Google Liberalizes Its European Trademark Policy

By Eric Goldman

After the ECJ’s favorable opinion in the Google cases, I’ve been wondering if Google would liberalize its trademark policy in Europe. It took Google 4 months to parse the ECJ’s inscrutable opinion and make a call, but it finally decided that the opinion was favorable enough to support liberalization.

After the changed European policy (starting Sept. 14), Google will have a virtually uniform world-wide policy not to block bids on trademarked keywords at the trademark owner’s request. Google will block trademark references in ad copy at the trademark owner’s request, but this will be subject to regional differences. In the US and (starting Sept. 14) UK, Ireland and Canada, Google will not block TM references in ad copy for resellers, complementary product sellers and information sites. In the EU and some related countries (EFTA), Google’s new policy will be to review ads on an ad-by-ad basis as follows:

in response to a complaint from a trademark owner, we will do a limited investigation as to whether a trademarked keyword in combination with particular ad text is confusing as to the origin of the advertised goods and services. If we find that it is, we will remove the specific ad that is the subject of the complaint.

This language “confusing as to the origin of the advertised goods and services” comes from the Google ECJ opinion, but I’m still not sure exactly what satisfies this standard. Google will likely have to develop its own internal common law to figure out how it interprets the term.

Last year, Google liberalized its US trademark policy. That, combined with the 2nd Circuit’s Rescuecom decision, helped spur a flurry of trademark lawsuits against Google (which Google has had some success beating back). Will Google’s policy liberalization in Europe similarly prompt a deluge of new litigation?

Perhaps not, because Google is acting on the strength of an ECJ decision, plus additional helpful rulings in the Louis Vuitton case on remand to the French high court as well as a recent ECJ decision in Portakabin. In contrast, Google had no clear litigation success in the US to support its trademark policy liberalization; rather, it came on the heels of Google’s 2nd Circuit loss in Rescuecom. In fact, I’ve been told that a number of trademark lawsuits were dropped in Europe after the Google ECJ decision, presumably because the plaintiffs figured they couldn’t win.

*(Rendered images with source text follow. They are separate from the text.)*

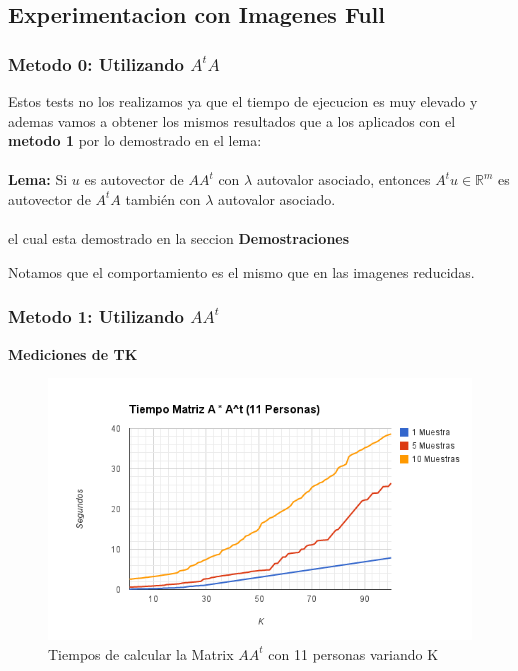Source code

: \subsection{Experimentacion con Imagenes Full}

\subsubsection{Metodo 0: Utilizando $A^tA$}

Estos tests no los realizamos ya que el tiempo de ejecucion es muy elevado y ademas vamos  a obtener los mismos resultados que a los aplicados con el \textbf{metodo 1} por lo demostrado en el lema:
\\
\\
\textbf{Lema:} Si $u$ es autovector de $A A^t$ con $\lambda$ autovalor asociado, entonces $A^t u \in
\mathbb{R}^m$ es autovector de $A^t A$ también con $\lambda$ autovalor asociado.
\\
\\
 el cual esta demostrado en la seccion \textbf{Demostraciones}
 
Notamos que el comportamiento es el mismo que en las imagenes reducidas.


\subsubsection{Metodo 1: Utilizando $AA^t$}

\textbf{Mediciones de TK}

\begin{figure}[H]
\includegraphics[width=1\textwidth]{img/imagef1.png}
     \caption{Tiempos de calcular la Matrix $AA^t$ con 11 personas variando K}
\end{figure}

At the same time, I can’t imagine trademark owners will be happy with Google’s new policy. Google has had more adverse rulings in Europe than it’s seen in the US, and trademark owners in Europe have a broader array of “unfair competition” doctrines to lob at Google even if they feel constrained by the ECJ rulings. Further, trademark owners might disagree with Google’s interpretation of its policy to block confusing ad text/keyword bids. All told, Google could be in for a turbulent ride in Europe.

My main Q is: how much new incremental revenue will this policy change unlock? It bears noting that after Google made its policy changes last year, it subsequently reported huge year-over-year revenue growth. How much of that growth was due to organic growth of Google’s business, and how much of it was attributable to new advertising coming from the liberalized policy? I’ve never gotten a satisfactory answer to that Q. I wonder what will happen with the Europe change. Should we anticipate Google’s European revenues are about to get turbocharged by all of the new advertising that was previously squelched by the former policy?

I also wonder if this change will put increased pressure on trademark owners to sue advertisers directly. Already those lawsuits are too numerous to count in the US; and the Google ECJ opinion (combined with the Portakabin opinion, a TM owner v. advertiser suit) put the onus on advertisers not to create confusion through their keyword advertising. Personally, I think most of those TM owner vs. keyword advertiser lawsuits are massive money pits, but far too many TM owners have pursued them nonetheless.